Restate word for word the entries below, starting with the line with "### Main Characters" and continuing through the line with "- Class: Hero". Include both of those lines and no others.

**********

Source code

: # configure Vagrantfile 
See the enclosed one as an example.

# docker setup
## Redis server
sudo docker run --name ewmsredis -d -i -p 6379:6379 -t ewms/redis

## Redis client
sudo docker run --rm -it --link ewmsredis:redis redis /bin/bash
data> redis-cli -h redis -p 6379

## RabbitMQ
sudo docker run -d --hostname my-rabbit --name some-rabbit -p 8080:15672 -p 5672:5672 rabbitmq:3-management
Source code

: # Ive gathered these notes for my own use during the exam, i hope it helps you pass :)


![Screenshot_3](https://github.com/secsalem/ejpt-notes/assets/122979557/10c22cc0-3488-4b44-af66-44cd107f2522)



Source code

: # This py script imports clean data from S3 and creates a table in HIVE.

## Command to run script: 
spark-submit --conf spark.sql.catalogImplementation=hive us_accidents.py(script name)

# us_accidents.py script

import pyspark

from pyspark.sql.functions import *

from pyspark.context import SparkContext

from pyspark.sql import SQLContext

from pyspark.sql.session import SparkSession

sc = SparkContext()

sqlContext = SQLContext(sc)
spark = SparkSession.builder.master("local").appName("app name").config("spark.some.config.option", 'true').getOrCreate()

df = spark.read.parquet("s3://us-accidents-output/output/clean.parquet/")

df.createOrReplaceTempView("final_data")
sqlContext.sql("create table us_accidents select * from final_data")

**********

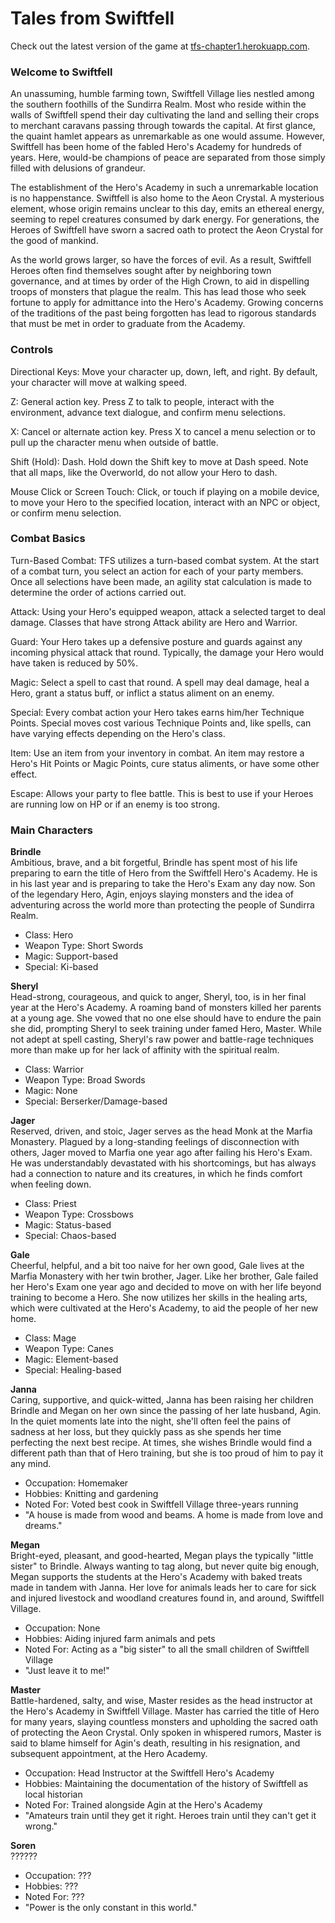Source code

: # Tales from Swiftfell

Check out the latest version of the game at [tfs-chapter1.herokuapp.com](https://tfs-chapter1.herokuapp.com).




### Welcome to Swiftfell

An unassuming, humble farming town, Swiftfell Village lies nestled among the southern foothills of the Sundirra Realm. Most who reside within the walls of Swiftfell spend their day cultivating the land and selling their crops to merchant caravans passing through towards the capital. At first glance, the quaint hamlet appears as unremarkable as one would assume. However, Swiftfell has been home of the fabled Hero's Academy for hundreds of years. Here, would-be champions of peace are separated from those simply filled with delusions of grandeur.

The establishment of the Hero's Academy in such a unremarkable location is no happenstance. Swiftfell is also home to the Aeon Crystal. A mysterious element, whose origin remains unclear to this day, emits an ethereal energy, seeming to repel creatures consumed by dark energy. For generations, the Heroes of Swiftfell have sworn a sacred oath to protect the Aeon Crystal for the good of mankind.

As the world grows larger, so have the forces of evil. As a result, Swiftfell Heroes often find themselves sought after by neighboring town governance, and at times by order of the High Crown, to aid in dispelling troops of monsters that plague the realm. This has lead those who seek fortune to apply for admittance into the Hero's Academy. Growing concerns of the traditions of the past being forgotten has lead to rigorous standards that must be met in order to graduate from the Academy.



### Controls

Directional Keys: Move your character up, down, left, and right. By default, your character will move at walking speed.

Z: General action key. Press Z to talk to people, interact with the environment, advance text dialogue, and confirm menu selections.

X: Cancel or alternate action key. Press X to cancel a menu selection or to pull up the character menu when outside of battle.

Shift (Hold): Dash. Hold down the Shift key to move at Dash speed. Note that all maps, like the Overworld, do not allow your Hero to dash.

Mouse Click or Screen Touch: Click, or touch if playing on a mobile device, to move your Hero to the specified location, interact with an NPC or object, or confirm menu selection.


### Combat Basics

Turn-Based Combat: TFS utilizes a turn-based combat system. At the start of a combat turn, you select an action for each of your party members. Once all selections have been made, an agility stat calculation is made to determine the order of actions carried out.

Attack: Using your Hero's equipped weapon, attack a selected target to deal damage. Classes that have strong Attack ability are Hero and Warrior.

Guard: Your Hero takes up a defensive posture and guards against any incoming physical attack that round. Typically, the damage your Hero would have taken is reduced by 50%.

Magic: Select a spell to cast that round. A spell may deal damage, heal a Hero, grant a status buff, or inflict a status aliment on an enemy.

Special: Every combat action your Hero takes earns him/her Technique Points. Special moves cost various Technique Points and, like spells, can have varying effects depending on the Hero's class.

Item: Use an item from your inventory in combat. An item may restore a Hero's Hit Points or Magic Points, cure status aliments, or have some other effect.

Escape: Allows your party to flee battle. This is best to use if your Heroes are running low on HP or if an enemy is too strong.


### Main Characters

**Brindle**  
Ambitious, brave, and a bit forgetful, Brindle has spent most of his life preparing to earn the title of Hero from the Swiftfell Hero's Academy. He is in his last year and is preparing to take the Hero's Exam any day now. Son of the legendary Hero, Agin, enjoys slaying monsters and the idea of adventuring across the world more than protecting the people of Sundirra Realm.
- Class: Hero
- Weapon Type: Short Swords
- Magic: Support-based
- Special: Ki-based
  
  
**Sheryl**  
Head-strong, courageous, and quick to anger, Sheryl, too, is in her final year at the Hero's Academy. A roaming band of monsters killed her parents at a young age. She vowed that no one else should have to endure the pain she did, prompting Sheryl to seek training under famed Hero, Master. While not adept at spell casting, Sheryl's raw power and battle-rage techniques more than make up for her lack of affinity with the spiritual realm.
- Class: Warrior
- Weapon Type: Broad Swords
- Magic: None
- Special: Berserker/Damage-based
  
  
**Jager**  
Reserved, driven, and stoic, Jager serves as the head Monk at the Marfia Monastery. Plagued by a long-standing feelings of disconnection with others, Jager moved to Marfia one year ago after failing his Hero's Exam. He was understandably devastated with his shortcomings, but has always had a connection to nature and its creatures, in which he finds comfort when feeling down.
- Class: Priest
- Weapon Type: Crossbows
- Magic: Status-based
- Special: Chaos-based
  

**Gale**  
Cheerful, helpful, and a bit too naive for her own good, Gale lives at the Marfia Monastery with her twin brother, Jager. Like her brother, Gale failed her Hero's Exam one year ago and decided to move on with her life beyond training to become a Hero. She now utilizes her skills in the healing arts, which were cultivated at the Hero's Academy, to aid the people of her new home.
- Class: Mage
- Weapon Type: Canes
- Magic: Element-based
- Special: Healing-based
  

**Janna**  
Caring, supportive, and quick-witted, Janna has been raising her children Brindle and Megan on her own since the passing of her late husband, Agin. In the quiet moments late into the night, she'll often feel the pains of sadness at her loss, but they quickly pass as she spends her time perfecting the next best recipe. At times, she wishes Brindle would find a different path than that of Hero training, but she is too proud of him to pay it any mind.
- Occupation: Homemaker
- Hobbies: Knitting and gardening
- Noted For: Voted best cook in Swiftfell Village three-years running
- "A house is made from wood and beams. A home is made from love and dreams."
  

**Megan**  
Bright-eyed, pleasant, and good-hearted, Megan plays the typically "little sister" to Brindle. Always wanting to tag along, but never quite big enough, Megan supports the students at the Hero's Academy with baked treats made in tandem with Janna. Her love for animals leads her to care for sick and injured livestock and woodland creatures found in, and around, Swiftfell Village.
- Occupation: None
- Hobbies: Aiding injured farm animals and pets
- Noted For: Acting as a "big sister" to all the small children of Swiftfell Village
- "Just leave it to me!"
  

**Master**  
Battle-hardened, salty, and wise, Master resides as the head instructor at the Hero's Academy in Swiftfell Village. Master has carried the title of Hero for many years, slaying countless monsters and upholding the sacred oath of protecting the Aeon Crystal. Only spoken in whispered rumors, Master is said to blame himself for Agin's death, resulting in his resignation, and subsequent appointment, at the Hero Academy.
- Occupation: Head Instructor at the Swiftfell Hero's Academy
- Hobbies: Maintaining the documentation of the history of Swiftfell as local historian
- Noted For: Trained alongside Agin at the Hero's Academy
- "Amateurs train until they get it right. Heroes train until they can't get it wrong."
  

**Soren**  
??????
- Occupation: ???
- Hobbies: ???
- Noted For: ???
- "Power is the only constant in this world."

**********

Exercise result -
### Main Characters

**Brindle**  
Ambitious, brave, and a bit forgetful, Brindle has spent most of his life preparing to earn the title of Hero from the Swiftfell Hero's Academy. He is in his last year and is preparing to take the Hero's Exam any day now. Son of the legendary Hero, Agin, enjoys slaying monsters and the idea of adventuring across the world more than protecting the people of Sundirra Realm.
- Class: Hero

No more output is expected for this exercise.